# Steiner wird wieder Vater



## Claudia (22 Aug. 2012)

* Olympia-Pechvogel im privaten Glück Steiner wird wieder Vater *

*...aber seine sportliche Zukunft lässt er offen*

_Bei Olympia in London haben wir alle um Matthias Steiner (30) gebangt. Dem Gewichtheber fiel eine Hantel in den Nacken._
Zum Glück geht es dem Sportler gut. Jetzt spricht er in der „Gala“ so privat wie nie. Und er verrät: Frau Inge (42) ist im vierten Monat schwanger. Sie freut sich auf das zweite gemeinsame Kind: „Ein wunderbares Gefühl!

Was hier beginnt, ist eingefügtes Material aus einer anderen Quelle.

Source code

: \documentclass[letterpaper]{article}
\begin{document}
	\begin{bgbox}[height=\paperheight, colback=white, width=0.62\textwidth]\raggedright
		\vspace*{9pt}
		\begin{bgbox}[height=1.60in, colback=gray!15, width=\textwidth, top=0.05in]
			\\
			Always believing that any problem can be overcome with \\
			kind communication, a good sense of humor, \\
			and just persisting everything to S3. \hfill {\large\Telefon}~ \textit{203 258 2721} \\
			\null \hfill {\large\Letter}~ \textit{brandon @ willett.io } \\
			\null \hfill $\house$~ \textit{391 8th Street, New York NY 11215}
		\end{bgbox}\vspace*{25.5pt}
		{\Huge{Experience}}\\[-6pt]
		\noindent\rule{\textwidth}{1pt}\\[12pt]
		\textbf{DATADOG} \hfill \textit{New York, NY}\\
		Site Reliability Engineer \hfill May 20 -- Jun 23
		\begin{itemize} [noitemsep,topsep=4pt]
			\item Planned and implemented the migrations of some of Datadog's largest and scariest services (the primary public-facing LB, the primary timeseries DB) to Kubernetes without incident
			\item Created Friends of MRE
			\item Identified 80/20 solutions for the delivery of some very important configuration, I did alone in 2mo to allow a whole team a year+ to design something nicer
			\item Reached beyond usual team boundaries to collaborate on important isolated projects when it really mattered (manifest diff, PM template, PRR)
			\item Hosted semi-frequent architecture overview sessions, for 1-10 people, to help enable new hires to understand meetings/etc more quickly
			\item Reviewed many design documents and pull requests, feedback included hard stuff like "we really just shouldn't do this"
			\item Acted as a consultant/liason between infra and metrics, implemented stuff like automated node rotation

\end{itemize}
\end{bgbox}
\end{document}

Wir haben uns erst einmal innig umarmt und gesagt: Jetzt wird unsere Familie perfekt.“ Die beiden haben mit Felix (2) schon einen Sohn.
*Matthias Steiner sorgt für positive Schlagzeilen, nachdem er uns bei Olympia alle schockte. Ihm fiel sein 196-Kilo-Gewicht in den Nacken.*
Steiner lebensfroh: „Wer nie Risiko eingeht, der lebt zwar sicherer, aber auch langweiliger. Das habe ich schon von meinem Vater gelernt.“ Selbst einen der schwersten Schicksalsschläge musste er verarbeiten. Seine erste Frau Susanne kam 2007 bei einem Auto-Unfall ums Leben.
*Privat hat Steiner sein neues Glück gefunden. Aber wie geht es sportlich weiter?*
Der Goldmedaillen-Gewinner von 2008: „Ich trainiere, sobald die Verletzung abgeheilt ist, normal weiter. Dann schauen wir, was die Zukunft bringt.“ Steiner lässt seine Zukunft als Gewichtheber offen. 
_Vater-Glück, Olympia-Unfall, Verlust der ersten Ehefrau – Matthias Steiner weiß, dass es im Leben Größeres als den Sport gibt..._


_Quelle:Bild.de
_​


----------



## Sachse (22 Aug. 2012)

glueck09 Matthias

haste dir mehr als verdient :thumbup:

Gibt's bald nen Chemnser mehr :WOW: (auch wenn du nicht mehr dort wohnst, dennoch ein halber wird's  )


----------



## Q (23 Aug. 2012)

na dann halten wir mal die Daumen... :thx:


----------



## Tittelelli (23 Aug. 2012)

Tausend andere Männer werden auch Väter!!!


----------